It’s official, old people are taking over the world.
We’re everywhere like a rash of adolescents with liver spots and more time on our hands. The over 60s are now the fastest growing section of society and the BBC have just announced that their average viewer is aged 61. But wait – where are all the over 60s presenters and news readers? Where are the oldies in dramas on TV dating, still holding down the day job and dancing in the kitchen to Ed Sheeran? And don’t even get me started on the lack of older women in those roles. OK so Mary Berry is the new pin up – hurrah and double hurrah, but on the whole age discrimination is alive and well. A survey this week revealed that almost half of the over 50s feel that they are overlooked for promotion, ignored in shops, and by other drivers or bartenders on a regular basis. The world is simply not keeping up with the fast changes amongst the older generation. The stereotypes are seriously out of date. We are no longer knitting nanas but more likely to be shopping in Zara and still at work well into our 60s, than at home watching Countdown, going to a whist drive or making tray bakes for the W.I. Get with the programme please everyone.
It’s weird isn’t it – getting old is the one thing that all of us will do (with luck) and yet it’s the one club no one actively wants to belong to. All of us are surely trainee old people – and yet even in our 50s and 60s many of us are in denial rather than in preparation for our last life phase when we will be less mobile and less independent than at any other time of our lives. Now that we are all potentially living so much longer (our life expectancy on average rises by 5 hours a day in the UK) we might all usefully think about how to make the last phase of our lives the best – when our hip replacements kick in and little by little most of the things we love doing are either exhausting, impractical or impossible and our friends start to fall of the perch one by one. Because being properly old is still no party for most of us. We – the Baby Boomers – are now entering that stage of our lives and for the generation that invented sex and drugs and rock and roll the transition is going to possibly be the cruelest.
There are genuinely things we can do to prepare for this last tricky phase of old age and I’m not talking about pensions, which since I am caught in the pensions gap, is a sore point, and in any case it’s all a bit late for that now I’d have to be stashing away tens of thousands every year to make up for the state pension being put back as far as it has been for me and my contemporaries. There were protests but honestly I can’t believe how long some of us are having to wait for the pensions that we assumed we were going to get at 60.
According to the very brilliant Sir Muir Gray who is a leading and distinguished physician on the effects of old age (amongst other things) and has written some fabulous books on ageing– ‘Sod 60’, ‘Sod 70’ and now ‘Sod Sitting get Moving’ – exercise is by far the best training we can do.

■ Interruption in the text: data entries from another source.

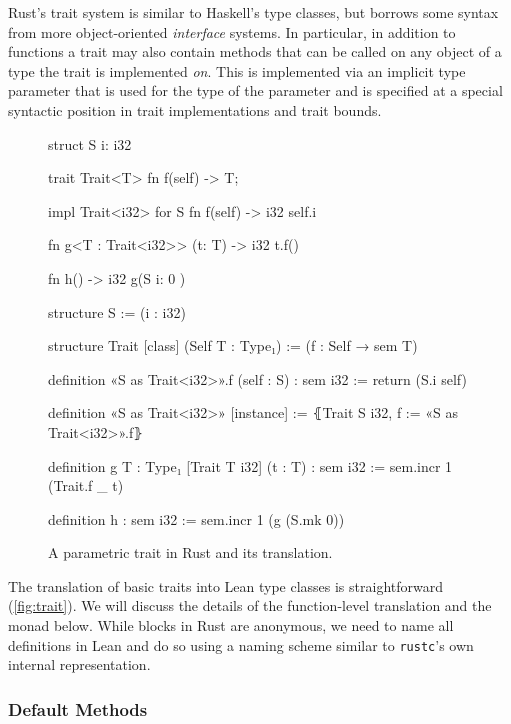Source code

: Rust's trait system is similar to Haskell's type classes, but borrows some
syntax from more object-oriented \emph{interface} systems. In particular, in addition
to functions a trait may also contain methods that can be called on any object
of a type the trait is implemented \emph{on}. This is implemented via an implicit
type parameter  that is used for the type of the 
parameter and is specified at a special syntactic position in trait
implementations and trait bounds.

\begin{figure}[bt]
\begin{sbs1}
struct S { i: i32 }

trait Trait<T> {
  fn f(self) -> T;
}

impl Trait<i32> for S {
  fn f(self) -> i32 {
    self.i
  }
}

fn g<T : Trait<i32>>
  (t: T) -> i32 {
  t.f()
}

fn h() -> i32 {
  g(S { i: 0 })
}
\end{sbs1}
\begin{sbs2}
structure S := (i : i32)

structure Trait [class] (Self T : Type₁) :=
(f : Self → sem T)

definition «S as Trait<i32>».f (self : S) : sem i32 :=
return (S.i self)

definition «S as Trait<i32>» [instance] :=
⦃Trait S i32, f := «S as Trait<i32>».f⦄

definition g {T : Type₁} [Trait T i32] (t : T) : sem i32 :=
sem.incr 1 (Trait.f _ t)

definition h : sem i32 :=
sem.incr 1 (g (S.mk 0))
\end{sbs2}

\caption{A parametric trait in Rust and its translation.}
\label{fig:trait}
\end{figure}

The translation of basic traits into Lean type classes is straightforward
(\autoref{fig:trait}). We will discuss the details of the function-level translation and the 
monad below. While  blocks in Rust are anonymous, we need to name all
definitions in Lean and do so using a naming scheme similar to \texttt{rustc}'s
own internal representation.

\subsubsection{Default Methods}

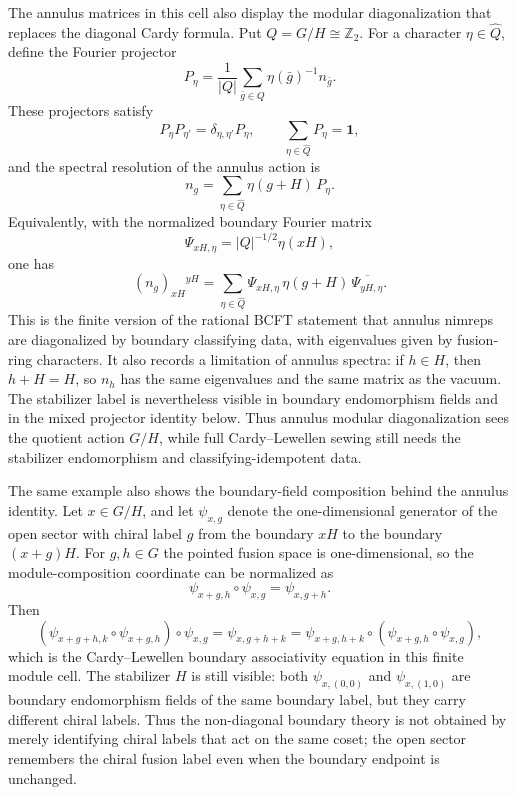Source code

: The annulus matrices in this cell also display the modular diagonalization
that replaces the diagonal Cardy formula.  Put \(Q=G/H\cong\mathbb Z_2\).
For a character \(\eta\in\widehat Q\), define the Fourier projector
\begin{equation}
  P_\eta
  =
  \frac1{|Q|}\sum_{\bar g\in Q}\eta(\bar g)^{-1}n_{\bar g}.
  \label{eq:bcft-pointed-coset-fourier-projector}
\end{equation}
These projectors satisfy
\[
  P_\eta P_{\eta'}=\delta_{\eta,\eta'}P_\eta,
  \qquad
  \sum_{\eta\in\widehat Q}P_\eta=\mathbf 1,
\]
and the spectral resolution of the annulus action is
\begin{equation}
  n_g
  =
  \sum_{\eta\in\widehat Q}\eta(g+H)\,P_\eta .
  \label{eq:bcft-pointed-coset-nimrep-diagonalization}
\end{equation}
Equivalently, with the normalized boundary Fourier matrix
\[
  \Psi_{xH,\eta}=|Q|^{-1/2}\eta(xH),
\]
one has
\begin{equation}
  (n_g)_{xH}{}^{yH}
  =
  \sum_{\eta\in\widehat Q}
  \Psi_{xH,\eta}\,\eta(g+H)\,\overline{\Psi_{yH,\eta}} .
  \label{eq:bcft-pointed-coset-annulus-fourier}
\end{equation}
This is the finite version of the rational BCFT statement that annulus
nimreps are diagonalized by boundary classifying data, with eigenvalues
given by fusion-ring characters.  It also records a limitation of annulus
spectra: if \(h\in H\), then \(h+H=H\), so \(n_h\) has the same eigenvalues
and the same matrix as the vacuum.  The stabilizer label is nevertheless
visible in boundary endomorphism fields and in the mixed projector identity
below.  Thus annulus modular diagonalization sees the quotient action
\(G/H\), while full Cardy--Lewellen sewing still needs the stabilizer
endomorphism and classifying-idempotent data.

The same example also shows the boundary-field composition behind the
annulus identity.  Let \(x\in G/H\), and let
\(\psi_{x,g}\) denote the one-dimensional generator of the open sector with
chiral label \(g\) from the boundary \(xH\) to the boundary \((x+g)H\).
For \(g,h\in G\) the pointed fusion space is one-dimensional, so the
module-composition coordinate can be normalized as
\begin{equation}
  \psi_{x+g,h}\circ\psi_{x,g}
  =
  \psi_{x,g+h}.
  \label{eq:bcft-pointed-coset-boundary-ope}
\end{equation}
Then
\[
  (\psi_{x+g+h,k}\circ\psi_{x+g,h})\circ\psi_{x,g}
  =
  \psi_{x,g+h+k}
  =
  \psi_{x+g,h+k}\circ(\psi_{x+g,h}\circ\psi_{x,g}),
\]
which is the Cardy--Lewellen boundary associativity equation in this
finite module cell.  The stabilizer \(H\) is still visible: both
\(\psi_{x,(0,0)}\) and \(\psi_{x,(1,0)}\) are boundary endomorphism fields
of the same boundary label, but they carry different chiral labels.  Thus the
non-diagonal boundary theory is not obtained by merely identifying chiral
labels that act on the same coset; the open sector remembers the chiral
fusion label even when the boundary endpoint is unchanged.

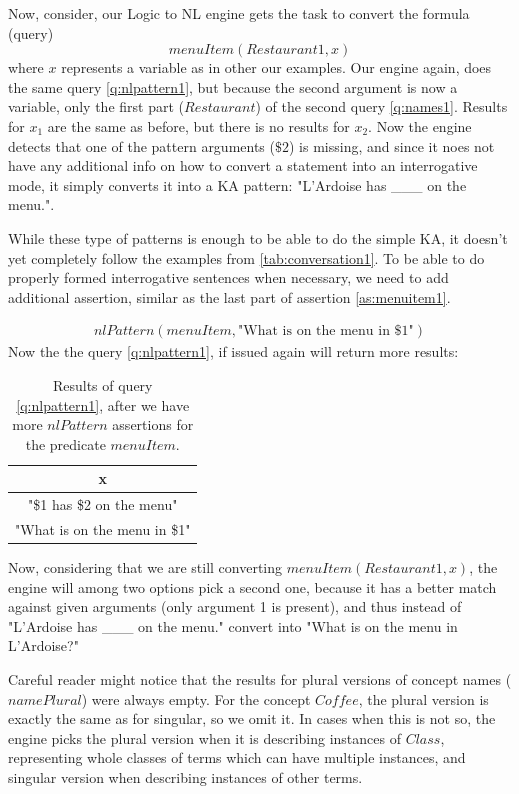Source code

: Now, consider, our Logic to NL engine gets the task to convert the formula
(query)
\begin{equation}
menuItem(Restaurant1,x)
\end{equation}
where $x$ represents a variable as in other our 
examples. Our engine again, does the same query \ref{q:nlpattern1}, but because
the second argument is now a variable, only the first part ($Restaurant$) of 
the second query \ref{q:names1}. Results for $x_1$ are the same as before,
but there is no results for $x_2$. Now the engine detects that one of the 
pattern arguments ($\$2$) is missing, and since it noes not have any additional
info on how to convert a statement into an interrogative mode, it simply
converts it into a KA pattern: "L'Ardoise has \_\_\_ on the menu.".

While these type of patterns is enough to be able to do the simple KA, it
doesn't yet completely follow the examples from \autoref{tab:conversation1}. To
be able to do properly formed interrogative sentences when necessary, we need
to add additional assertion, similar as the last part of assertion 
\ref{as:menuitem1}.

\begin{equation}\label{as:menuitem2}
\begin{gathered}
	nlPattern(menuItem, \text{"What is on the menu in \$1"})
\end{gathered}
\end{equation}
Now the the query \ref{q:nlpattern1}, if issued again will return more
results:
\begin{table}[H]
\centering
\caption{Results of query \ref{q:nlpattern1}, after we have more $nlPattern$ 
assertions for the predicate $menuItem$.}
\label{tab:results3}
\begin{tabular}{|c|}
	\hline
	\textbf{x} \\
    \hline
    "\$1 has \$2 on the menu" \\
    \hline
	"What is on the menu in \$1" \\
	\hline
\end{tabular}
\end{table}
Now, considering that we are still converting $menuItem(Restaurant1,x)$, the
engine will among two options pick a second one, because it has a better match
against given arguments (only argument 1 is present), and thus instead of
"L'Ardoise has \_\_\_ on the menu." convert into 
"What is on the menu in L'Ardoise?"

Careful reader might notice that the results for plural versions of concept 
names ($namePlural$) were always empty. For the concept $Coffee$, the plural
version is exactly the same as for singular, so we omit it. In cases when
this is not so, the engine picks the plural version when it is describing
instances of $Class$, representing whole classes of terms which can have 
multiple instances, and singular version when describing instances of
other terms.

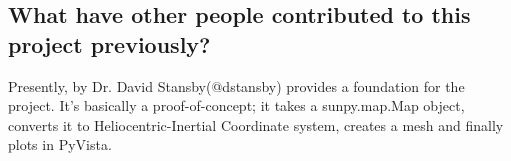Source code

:\subsection{What have other people contributed to this project previously?}
    Presently, \pr by Dr. David Stansby(@dstansby) provides a foundation for the project. It's basically a proof-of-concept; it takes a sunpy.map.Map object, converts it to Heliocentric-Inertial Coordinate system, creates a mesh and finally plots in PyVista.
    
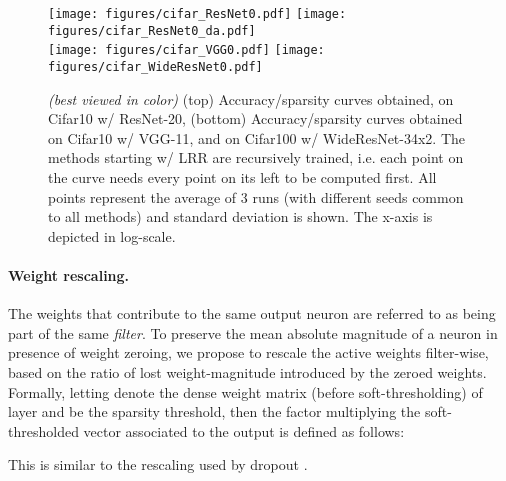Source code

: \documentclass[10pt,twocolumn,letterpaper]{article}
\begin{document}
\begin{figure*}
  \centering
\texttt{[image: figures/cifar\_ResNet0.pdf]}
\texttt{[image: figures/cifar\_ResNet0\_da.pdf]}\\

\texttt{[image: figures/cifar\_VGG0.pdf]}
\texttt{[image: figures/cifar\_WideResNet0.pdf]}


  \caption{\textit{(best viewed in color)} (top) Accuracy/sparsity curves obtained, on Cifar10 w/ ResNet-20, (bottom) Accuracy/sparsity curves obtained on Cifar10 w/ VGG-11, and on Cifar100 w/ WideResNet-34x2. The methods starting w/ LRR are recursively trained, i.e. each point on the curve needs every point on its left to be computed first. All points represent the average of 3 runs (with different seeds common to all methods) and standard deviation is shown. The x-axis is depicted in log-scale.
}
  \label{fig:cifar}
\end{figure*}

\paragraph{Weight rescaling.}
The weights that contribute to the same output neuron are referred to as being part of the same \emph{filter}. 
To preserve the mean absolute magnitude of a neuron in presence of weight zeroing, we propose to rescale the active weights filter-wise, based on the ratio of lost weight-magnitude introduced by the zeroed weights. Formally, letting  denote the dense weight matrix (before soft-thresholding) of layer  and  be the sparsity threshold, then the factor multiplying the soft-thresholded vector associated to the  output is defined as follows:

\begin{footnotesize}

\end{footnotesize}



\noindent This is similar to the rescaling used by dropout \cite{srivastava14a}. 
\end{document}
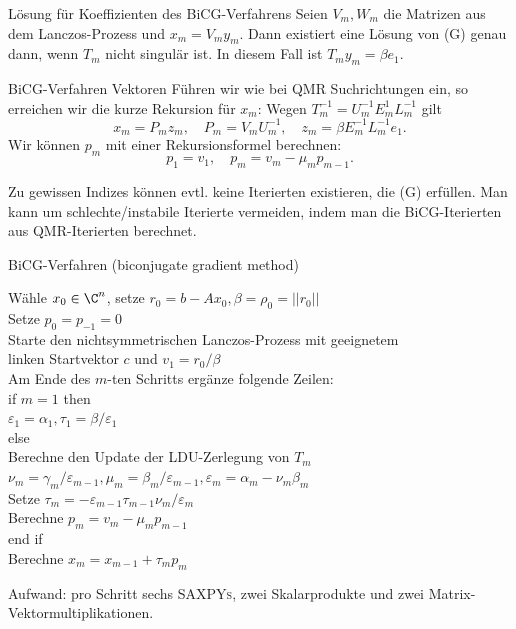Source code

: \begin{karte}{Lösung für Koeffizienten des BiCG-Verfahrens}
    Seien \(V_m, W_m\) die Matrizen aus dem Lanczos-Prozess 
    und \(x_m = V_m y_m\). Dann existiert eine Lösung von (G) 
    genau dann, wenn \(T_m\) nicht singulär ist. In diesem Fall ist 
    \(T_m y_m = \beta e_1\).
\end{karte}

\begin{karte}{BiCG-Verfahren Vektoren}
    Führen wir wie bei QMR Suchrichtungen ein, so erreichen wir die 
    kurze Rekursion für \(x_m\): Wegen \( T_m^{-1} = U_m^{-1} E_m^{1} L_m^{-1} \) gilt 
    \[ x_m = P_m z_m, \quad P_m = V_m U_m^{-1}, \quad z_m = \beta E_m^{-1} L_m^{-1} e_1. \]
    Wir können \(p_m\) mit einer Rekursionsformel berechnen: 
    \[ p_1 = v_1, \quad p_m = v_m - \mu_m p_{m-1}.\]

    Zu gewissen Indizes können evtl. keine Iterierten existieren, die (G) 
    erfüllen. Man kann um schlechte/instabile Iterierte vermeiden, 
    indem man die BiCG-Iterierten aus QMR-Iterierten berechnet. 
\end{karte}

\begin{karte}{BiCG-Verfahren (biconjugate gradient method)}
    \begin{tabbing}
        Wähle \( x_0 \in \C^n \), setze \(r_0 = b - A x_0, \beta = \rho_0 = ||r_0||\) \\
        Setze \( p_0 = p_{-1} = 0 \)  \\
        Starte den nichtsymmetrischen Lanczos-Prozess mit geeignetem \\ 
        linken Startvektor \(c\) und \(v_1 = r_0/\beta\) \\
        Am Ende des \(m\)-ten Schritts ergänze folgende Zeilen:\\
        if \= \(m=1\) then \\
        \> \(\varepsilon_1 = \alpha_1, \tau_1 = \beta/\varepsilon_1\) \\
        else \\
        \> {Berechne den Update der LDU-Zerlegung von \(T_m\)} \\
        \> \( \nu_m = \gamma_m/\varepsilon_{m-1}, \mu_m = \beta_m / \varepsilon_{m-1}, \varepsilon_m = \alpha_m - \nu_m \beta_m \) \\
        \> Setze \( \tau_m = -\varepsilon_{m-1} \tau_{m-1} \nu_m / \varepsilon_m \) \\
        \> Berechne \( p_m = v_m - \mu_m p_{m-1} \) \\
        end if \\
        Berechne \(x_m = x_{m-1} + \tau_m p_m\)
    \end{tabbing}

    Aufwand: pro Schritt sechs \textsc{SAXPYs}, zwei Skalarprodukte und 
    zwei Matrix-Vektormultiplikationen.
\end{karte}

When he says exercise he means serious stuff in serious amounts. Men, he says, should be doing at least the number of press-ups per day as their age, women should ideally do weightlifting and he recommends upping your exercise every year. The older you get the more activity you need to do in order to hold back the effects of ageing, or even reverse them.
The biggest danger for older people health wise is not tripping over in the snow, or catching the flu but sitting down. And we all know how much the old like a nice sit down and a cup of tea. The worst thing you can do for an older person therefore is to offer them a seat on the tube or treat them to a nice run out to a Toby carvery. Exercise he says is the wonder drug to combat the effects of ageing. This is the training we need to be doing. It’s not easy, and I for one now look like I am raising the alarm rather than jogging if I run round the block, and my cycling trousers with undercarriage nappy mean that I very much hope that my new found invisibility as an older woman does actually kick in. Alas I invariably meet everyone I know in Waitrose on such occasions. Such is life.
Exercise then is what we need to do, and maybe we trainee oldies in our 60s and 70s need to make this happen for the people who are housebound and in care homes. If there was one health campaign worth doing it might be for us all to take over church halls and run exercise classes for the old. It’s happening in Denmark already wouldn’t you know. ‘The Move it or Lose it’ movement with classes for seated exercise is a brilliant initiative too. And maybe for us the 60 somethings it’s win win as we will be getting fitter at the same time.